Re: box-shadow offset when transform:rotate is used

> On Feb 18, 2016, at 11:39 pm, Tab Atkins Jr. <> wrote:
> On Thu, Feb 18, 2016 at 1:55 PM, Christian Mayer < <>> wrote:
>> Hello all,
>> currently the the box-shadow offset is calculated with regard to the
>> element and then the transform is applied to both, the element and it's
>> shadow.
>> For a transform:translate() this makes mostly sense, but for a
>> transform:rotate() it usually doesn't:
>> The box-shadow offset should fake a lighting of the design so it should
>> always go in the same direction for all elements (ignoring special uses
>> for special effects). So when a element is rotated by a
>> transform:rotate() the box-shadow is currently also rotated.
>> The only way to show a consistently lighted design is to do the maths
>> for the inverted rotation yourself and apply that to the box-shadow
>> offset to compensate the transform:rotate().
>> But this will only work on a static design.
>> Once the design is e.g. animated by a transition things are getting very
>> ugly.
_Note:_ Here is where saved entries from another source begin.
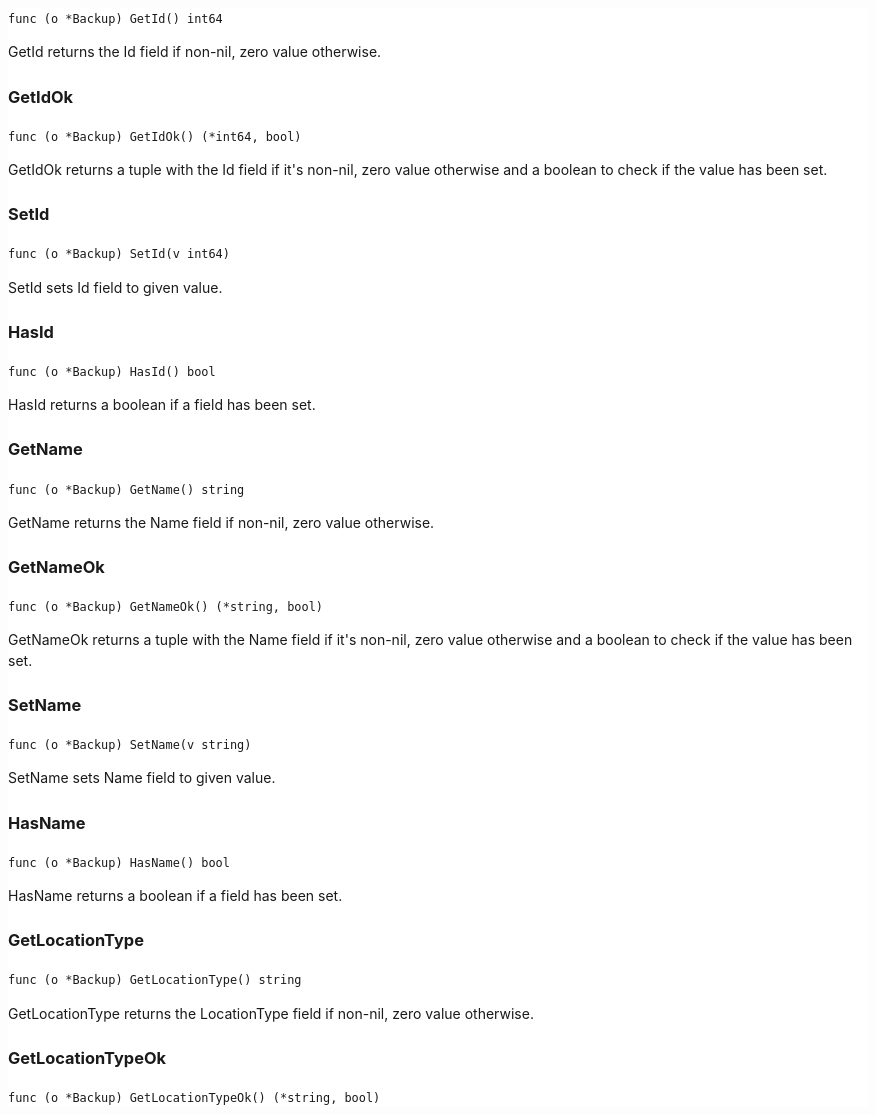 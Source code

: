 `func (o *Backup) GetId() int64`

GetId returns the Id field if non-nil, zero value otherwise.

### GetIdOk

`func (o *Backup) GetIdOk() (*int64, bool)`

GetIdOk returns a tuple with the Id field if it's non-nil, zero value otherwise
and a boolean to check if the value has been set.

### SetId

`func (o *Backup) SetId(v int64)`

SetId sets Id field to given value.

### HasId

`func (o *Backup) HasId() bool`

HasId returns a boolean if a field has been set.

### GetName

`func (o *Backup) GetName() string`

GetName returns the Name field if non-nil, zero value otherwise.

### GetNameOk

`func (o *Backup) GetNameOk() (*string, bool)`

GetNameOk returns a tuple with the Name field if it's non-nil, zero value otherwise
and a boolean to check if the value has been set.

### SetName

`func (o *Backup) SetName(v string)`

SetName sets Name field to given value.

### HasName

`func (o *Backup) HasName() bool`

HasName returns a boolean if a field has been set.

### GetLocationType

`func (o *Backup) GetLocationType() string`

GetLocationType returns the LocationType field if non-nil, zero value otherwise.

### GetLocationTypeOk

`func (o *Backup) GetLocationTypeOk() (*string, bool)`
As
>> shows, some non obvious tricks must be used to do the compensation.
>> So is there a way (or can it be added?) to make the offset always work
>> in screen coordinates and not in element coordinates?
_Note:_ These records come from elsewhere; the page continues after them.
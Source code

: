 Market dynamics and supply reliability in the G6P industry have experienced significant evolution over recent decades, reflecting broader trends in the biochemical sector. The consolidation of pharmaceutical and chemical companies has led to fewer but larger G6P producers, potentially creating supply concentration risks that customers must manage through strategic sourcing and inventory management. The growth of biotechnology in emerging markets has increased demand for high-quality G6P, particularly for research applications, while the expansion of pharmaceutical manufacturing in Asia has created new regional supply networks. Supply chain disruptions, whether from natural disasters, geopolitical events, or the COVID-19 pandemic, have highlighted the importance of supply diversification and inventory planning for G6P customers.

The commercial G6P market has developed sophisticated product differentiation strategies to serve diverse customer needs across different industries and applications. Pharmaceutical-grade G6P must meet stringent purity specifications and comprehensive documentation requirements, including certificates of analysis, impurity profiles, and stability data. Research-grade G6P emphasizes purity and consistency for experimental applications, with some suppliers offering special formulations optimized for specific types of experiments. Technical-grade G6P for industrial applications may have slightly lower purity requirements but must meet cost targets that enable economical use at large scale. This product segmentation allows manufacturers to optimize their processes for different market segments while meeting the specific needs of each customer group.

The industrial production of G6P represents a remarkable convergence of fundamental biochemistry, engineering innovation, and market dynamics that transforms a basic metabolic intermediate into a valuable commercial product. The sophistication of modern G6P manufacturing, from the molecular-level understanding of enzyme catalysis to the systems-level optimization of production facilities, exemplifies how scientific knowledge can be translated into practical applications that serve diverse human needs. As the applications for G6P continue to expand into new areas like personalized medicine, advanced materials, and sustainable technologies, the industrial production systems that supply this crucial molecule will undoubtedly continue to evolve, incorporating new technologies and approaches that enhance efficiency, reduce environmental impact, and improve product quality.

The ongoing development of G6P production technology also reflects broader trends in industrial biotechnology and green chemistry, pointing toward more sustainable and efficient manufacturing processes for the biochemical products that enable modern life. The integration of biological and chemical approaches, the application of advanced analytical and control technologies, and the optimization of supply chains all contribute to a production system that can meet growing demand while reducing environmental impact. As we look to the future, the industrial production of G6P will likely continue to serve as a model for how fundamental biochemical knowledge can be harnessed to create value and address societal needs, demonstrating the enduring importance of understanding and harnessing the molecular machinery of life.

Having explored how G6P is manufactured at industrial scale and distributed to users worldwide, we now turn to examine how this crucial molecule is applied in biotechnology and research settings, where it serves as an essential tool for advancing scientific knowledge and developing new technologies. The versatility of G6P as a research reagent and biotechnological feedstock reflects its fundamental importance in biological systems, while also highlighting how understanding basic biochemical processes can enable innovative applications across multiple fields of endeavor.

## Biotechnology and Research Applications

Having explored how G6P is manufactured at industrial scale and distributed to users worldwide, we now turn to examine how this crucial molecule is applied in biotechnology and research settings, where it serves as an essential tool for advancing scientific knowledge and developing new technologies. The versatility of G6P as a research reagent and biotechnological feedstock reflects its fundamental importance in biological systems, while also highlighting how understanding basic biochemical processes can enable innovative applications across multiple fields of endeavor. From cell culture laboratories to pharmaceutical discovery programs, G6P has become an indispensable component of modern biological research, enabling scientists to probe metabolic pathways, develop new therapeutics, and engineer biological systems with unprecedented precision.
>> E.g. by adding an additional keyword?
>> Like
>>  box-shadow: screen 2px 3px 4px #000
>>  transform: translate(10px, 20px) rotate(40deg)
>> to have the element translated and rotated and then on the final place
>> of the screen a box shadow added that is painted 2px to the right and
>> 3px to the bottom from exactly that place.
>> This also applies to the text-shadow as well, of course.
> I share Xidorn's concern about this being fairly complicated.  But
> more importantly, it's *incomplete* - your suggestion handles
> rotations, but not skews or anything 3d.  (Scale, and translation as
> you point out, don't need to be "handled", at least on their own. When
> combined with other things, though, they do.)
> I don't think it's very easy at all to do an actual late shadow -
> transforms happen fairly late in the process. But then, I could be
> wrong - an implementor with more knowledge of their painting
> subsystems would have to answer.

Painting shadows post-transfsrms is hard. You’d have to move shadow rendering into the compositor,
which would mean doing a mask/blur operation on every frame of animation for animated, shadowed things.

I doubt that implementors want to go there.